[Start of Attachment]
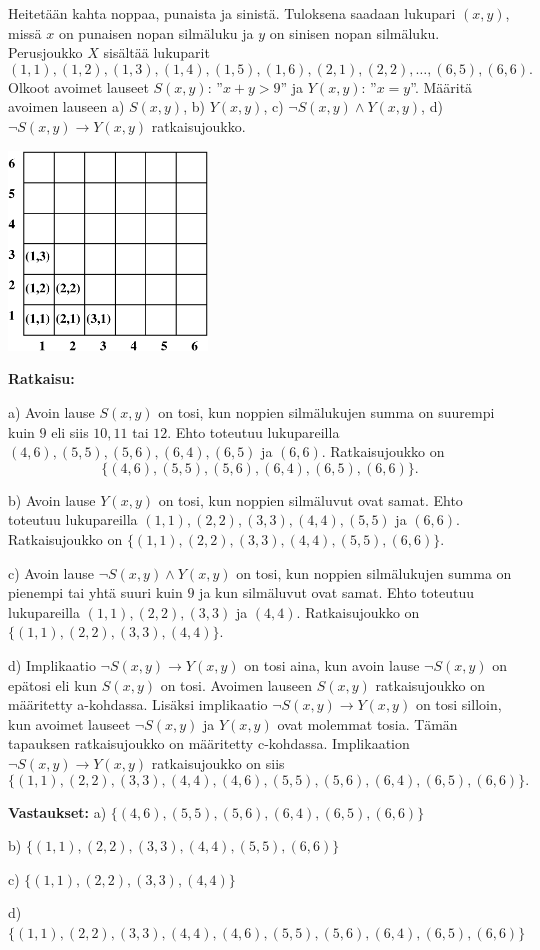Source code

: \begin{esimerkki}
Heitetään kahta noppaa, punaista ja sinistä. Tuloksena saadaan lukupari $(x, y)$, missä $x$ on punaisen nopan silmäluku ja $y$ on sinisen nopan silmäluku. Perusjoukko $X$ sisältää lukuparit
\[
(1, 1), (1, 2), (1, 3), (1, 4), (1, 5), (1, 6), (2, 1), (2, 2),\ldots , (6, 5), (6, 6).
\]
Olkoot avoimet lauseet $S(x, y)$: ''$x + y > 9$'' ja $Y(x, y)$: ''$x = y$''. Määritä avoimen lauseen a) $S(x, y)$, b) $Y(x, y)$, c) $\lnot S(x, y) \land Y(x, y)$, d) $\lnot S(x, y) \to Y(x, y)$ ratkaisujoukko.

\begin{center}
\includegraphics[width=5.3cm]{pictures/6x6}
\end{center}

{\bf Ratkaisu:}

a) Avoin lause $S(x, y)$ on tosi, kun noppien silmälukujen summa on suurempi kuin $9$ eli siis $10, 11$ tai $12$. Ehto toteutuu lukupareilla $(4, 6), (5, 5), (5, 6), (6, 4), (6, 5)$ ja $(6, 6)$. Ratkaisujoukko on
\[
\{(4, 6), (5, 5), (5, 6), (6, 4), (6, 5), (6, 6)\}.
\]

b) Avoin lause $Y(x, y)$ on tosi, kun noppien silmäluvut ovat samat. Ehto toteutuu lukupareilla $(1, 1), (2, 2), (3, 3), (4, 4), (5, 5)$ ja $(6, 6)$. Ratkaisujoukko on $\{(1, 1), (2, 2), (3, 3), (4, 4), (5, 5), (6, 6)\}$.

c) Avoin lause $\lnot S(x, y) \land Y(x, y)$ on tosi, kun noppien silmälukujen summa on pienempi tai yhtä suuri kuin $9$ ja kun silmäluvut ovat samat. Ehto toteutuu lukupareilla $(1, 1), (2, 2), (3, 3)$ ja $(4, 4)$. Ratkaisujoukko on $\{(1, 1), (2, 2), (3, 3), (4, 4)\}$.


d) Implikaatio $\lnot S(x, y) \to Y(x, y)$ on tosi aina, kun avoin lause $\lnot S(x, y)$ on epätosi eli kun $S(x, y)$ on tosi. Avoimen lauseen $S(x, y)$ ratkaisujoukko on määritetty a-kohdassa. Lisäksi implikaatio $\lnot S(x, y) \to Y(x, y)$ on tosi silloin, kun avoimet lauseet $\lnot S(x, y)$ ja $Y(x, y)$ ovat molemmat tosia. Tämän tapauksen ratkaisujoukko on määritetty c-kohdassa. Implikaation $\lnot S(x, y) \to Y(x, y)$ ratkaisujoukko on siis
\[
\{(1, 1), (2, 2), (3, 3), (4, 4), (4, 6), (5, 5), (5, 6), (6, 4), (6, 5), (6, 6)\}.
\]

{\bf Vastaukset:} a) $\{(4, 6), (5, 5), (5, 6), (6, 4), (6, 5), (6, 6)\}$

b) $\{(1, 1), (2, 2), (3, 3), (4, 4), (5, 5), (6, 6)\}$

c) $\{(1, 1), (2, 2), (3, 3), (4, 4)\}$

d) $\{(1, 1), (2, 2), (3, 3), (4, 4), (4, 6), (5, 5), (5, 6), (6, 4), (6, 5), (6, 6)\}$
\end{esimerkki}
[End of Attachment]
Aim of the task
Exact repetition of all entries is required. The pictures should not appear.

Answer below
Source code

: \begin{esimerkki}
Heitetään kahta noppaa, punaista ja sinistä. Tuloksena saadaan lukupari $(x, y)$, missä $x$ on punaisen nopan silmäluku ja $y$ on sinisen nopan silmäluku. Perusjoukko $X$ sisältää lukuparit
\[
(1, 1), (1, 2), (1, 3), (1, 4), (1, 5), (1, 6), (2, 1), (2, 2),\ldots , (6, 5), (6, 6).
\]
Olkoot avoimet lauseet $S(x, y)$: ''$x + y > 9$'' ja $Y(x, y)$: ''$x = y$''. Määritä avoimen lauseen a) $S(x, y)$, b) $Y(x, y)$, c) $\lnot S(x, y) \land Y(x, y)$, d) $\lnot S(x, y) \to Y(x, y)$ ratkaisujoukko.

\begin{center}
\includegraphics[width=5.3cm]{pictures/6x6}
\end{center}

{\bf Ratkaisu:}

a) Avoin lause $S(x, y)$ on tosi, kun noppien silmälukujen summa on suurempi kuin $9$ eli siis $10, 11$ tai $12$. Ehto toteutuu lukupareilla $(4, 6), (5, 5), (5, 6), (6, 4), (6, 5)$ ja $(6, 6)$. Ratkaisujoukko on
\[
\{(4, 6), (5, 5), (5, 6), (6, 4), (6, 5), (6, 6)\}.
\]

b) Avoin lause $Y(x, y)$ on tosi, kun noppien silmäluvut ovat samat. Ehto toteutuu lukupareilla $(1, 1), (2, 2), (3, 3), (4, 4), (5, 5)$ ja $(6, 6)$. Ratkaisujoukko on $\{(1, 1), (2, 2), (3, 3), (4, 4), (5, 5), (6, 6)\}$.

c) Avoin lause $\lnot S(x, y) \land Y(x, y)$ on tosi, kun noppien silmälukujen summa on pienempi tai yhtä suuri kuin $9$ ja kun silmäluvut ovat samat. Ehto toteutuu lukupareilla $(1, 1), (2, 2), (3, 3)$ ja $(4, 4)$. Ratkaisujoukko on $\{(1, 1), (2, 2), (3, 3), (4, 4)\}$.


d) Implikaatio $\lnot S(x, y) \to Y(x, y)$ on tosi aina, kun avoin lause $\lnot S(x, y)$ on epätosi eli kun $S(x, y)$ on tosi. Avoimen lauseen $S(x, y)$ ratkaisujoukko on määritetty a-kohdassa. Lisäksi implikaatio $\lnot S(x, y) \to Y(x, y)$ on tosi silloin, kun avoimet lauseet $\lnot S(x, y)$ ja $Y(x, y)$ ovat molemmat tosia. Tämän tapauksen ratkaisujoukko on määritetty c-kohdassa. Implikaation $\lnot S(x, y) \to Y(x, y)$ ratkaisujoukko on siis
\[
\{(1, 1), (2, 2), (3, 3), (4, 4), (4, 6), (5, 5), (5, 6), (6, 4), (6, 5), (6, 6)\}.
\]

{\bf Vastaukset:} a) $\{(4, 6), (5, 5), (5, 6), (6, 4), (6, 5), (6, 6)\}$

b) $\{(1, 1), (2, 2), (3, 3), (4, 4), (5, 5), (6, 6)\}$

c) $\{(1, 1), (2, 2), (3, 3), (4, 4)\}$

d) $\{(1, 1), (2, 2), (3, 3), (4, 4), (4, 6), (5, 5), (5, 6), (6, 4), (6, 5), (6, 6)\}$
\end{esimerkki}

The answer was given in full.